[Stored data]
★ ★ ★ ★ ★

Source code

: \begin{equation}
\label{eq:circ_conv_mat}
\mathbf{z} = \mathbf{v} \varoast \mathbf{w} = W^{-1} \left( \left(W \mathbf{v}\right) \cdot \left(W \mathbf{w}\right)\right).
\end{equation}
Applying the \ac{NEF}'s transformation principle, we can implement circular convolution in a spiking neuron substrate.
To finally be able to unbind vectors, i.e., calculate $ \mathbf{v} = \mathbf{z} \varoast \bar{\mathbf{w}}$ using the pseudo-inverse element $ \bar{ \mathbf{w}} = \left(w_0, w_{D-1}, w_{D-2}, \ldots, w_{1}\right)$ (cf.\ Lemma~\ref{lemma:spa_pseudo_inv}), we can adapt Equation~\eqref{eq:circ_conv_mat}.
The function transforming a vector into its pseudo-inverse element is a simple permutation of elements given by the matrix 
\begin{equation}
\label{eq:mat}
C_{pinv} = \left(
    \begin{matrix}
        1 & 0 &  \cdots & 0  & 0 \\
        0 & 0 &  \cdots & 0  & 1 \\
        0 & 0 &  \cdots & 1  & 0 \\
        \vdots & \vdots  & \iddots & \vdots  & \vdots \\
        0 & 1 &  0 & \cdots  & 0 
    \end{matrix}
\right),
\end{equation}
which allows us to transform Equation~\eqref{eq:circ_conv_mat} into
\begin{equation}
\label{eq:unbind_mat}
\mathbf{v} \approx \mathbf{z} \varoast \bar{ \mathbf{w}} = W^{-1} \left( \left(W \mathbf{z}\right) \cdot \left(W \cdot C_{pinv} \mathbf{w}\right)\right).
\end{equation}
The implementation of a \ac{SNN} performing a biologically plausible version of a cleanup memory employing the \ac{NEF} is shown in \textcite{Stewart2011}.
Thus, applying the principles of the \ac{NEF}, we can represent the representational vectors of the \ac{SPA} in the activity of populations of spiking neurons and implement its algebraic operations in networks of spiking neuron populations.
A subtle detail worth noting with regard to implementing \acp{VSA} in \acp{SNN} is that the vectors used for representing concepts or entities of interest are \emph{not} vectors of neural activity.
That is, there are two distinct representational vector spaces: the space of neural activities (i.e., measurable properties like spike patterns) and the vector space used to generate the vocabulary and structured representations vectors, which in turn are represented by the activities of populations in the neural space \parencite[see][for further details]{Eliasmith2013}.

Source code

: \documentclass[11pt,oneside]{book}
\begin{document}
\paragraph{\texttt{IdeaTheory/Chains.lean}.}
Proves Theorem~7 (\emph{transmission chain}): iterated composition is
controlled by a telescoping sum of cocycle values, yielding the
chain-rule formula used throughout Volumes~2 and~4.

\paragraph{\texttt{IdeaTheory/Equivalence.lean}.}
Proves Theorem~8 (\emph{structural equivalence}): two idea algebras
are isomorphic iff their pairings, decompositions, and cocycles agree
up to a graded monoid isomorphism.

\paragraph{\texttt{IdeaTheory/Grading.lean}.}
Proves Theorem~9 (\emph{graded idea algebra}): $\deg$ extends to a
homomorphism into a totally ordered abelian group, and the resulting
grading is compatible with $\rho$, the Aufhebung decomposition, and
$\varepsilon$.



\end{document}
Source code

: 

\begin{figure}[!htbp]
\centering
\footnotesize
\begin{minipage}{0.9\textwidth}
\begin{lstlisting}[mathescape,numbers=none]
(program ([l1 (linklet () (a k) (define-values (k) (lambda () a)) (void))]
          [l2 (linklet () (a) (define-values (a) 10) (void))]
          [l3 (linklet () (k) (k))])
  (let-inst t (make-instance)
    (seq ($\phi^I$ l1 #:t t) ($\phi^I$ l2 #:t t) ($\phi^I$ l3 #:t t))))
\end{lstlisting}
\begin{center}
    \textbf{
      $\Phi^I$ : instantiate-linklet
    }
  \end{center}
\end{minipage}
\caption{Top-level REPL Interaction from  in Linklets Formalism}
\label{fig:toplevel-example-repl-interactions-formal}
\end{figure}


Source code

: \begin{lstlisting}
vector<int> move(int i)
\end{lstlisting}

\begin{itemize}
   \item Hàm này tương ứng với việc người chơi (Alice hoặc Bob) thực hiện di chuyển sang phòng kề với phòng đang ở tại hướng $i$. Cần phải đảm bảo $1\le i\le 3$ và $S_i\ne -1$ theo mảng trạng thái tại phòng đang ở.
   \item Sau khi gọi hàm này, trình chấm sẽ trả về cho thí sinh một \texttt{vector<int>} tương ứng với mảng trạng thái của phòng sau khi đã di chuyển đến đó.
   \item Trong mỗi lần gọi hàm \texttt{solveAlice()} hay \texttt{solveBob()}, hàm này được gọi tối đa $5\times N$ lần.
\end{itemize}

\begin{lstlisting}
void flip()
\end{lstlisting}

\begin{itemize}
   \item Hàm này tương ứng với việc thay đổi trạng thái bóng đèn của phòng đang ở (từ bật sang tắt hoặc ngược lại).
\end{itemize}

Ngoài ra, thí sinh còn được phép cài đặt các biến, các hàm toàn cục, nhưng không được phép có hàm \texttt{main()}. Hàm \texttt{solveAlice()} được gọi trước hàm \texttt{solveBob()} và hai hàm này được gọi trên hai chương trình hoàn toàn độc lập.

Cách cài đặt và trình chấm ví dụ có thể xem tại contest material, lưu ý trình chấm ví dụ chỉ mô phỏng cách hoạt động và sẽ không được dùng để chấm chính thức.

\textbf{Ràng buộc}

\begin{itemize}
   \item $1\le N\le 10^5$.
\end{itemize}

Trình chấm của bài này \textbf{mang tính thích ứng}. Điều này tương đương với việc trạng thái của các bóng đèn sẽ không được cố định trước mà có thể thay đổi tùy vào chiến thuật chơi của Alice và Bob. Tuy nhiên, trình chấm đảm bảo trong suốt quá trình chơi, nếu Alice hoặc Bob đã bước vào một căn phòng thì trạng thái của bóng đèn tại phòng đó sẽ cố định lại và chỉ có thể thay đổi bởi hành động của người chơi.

★ ★ ★ ★ ★

■ Work to complete
Take every line above where "paragraph" appears and copy it.

■ Solution to the problem
\paragraph{\texttt{IdeaTheory/Chains.lean}.}
\paragraph{\texttt{IdeaTheory/Equivalence.lean}.}
\paragraph{\texttt{IdeaTheory/Grading.lean}.}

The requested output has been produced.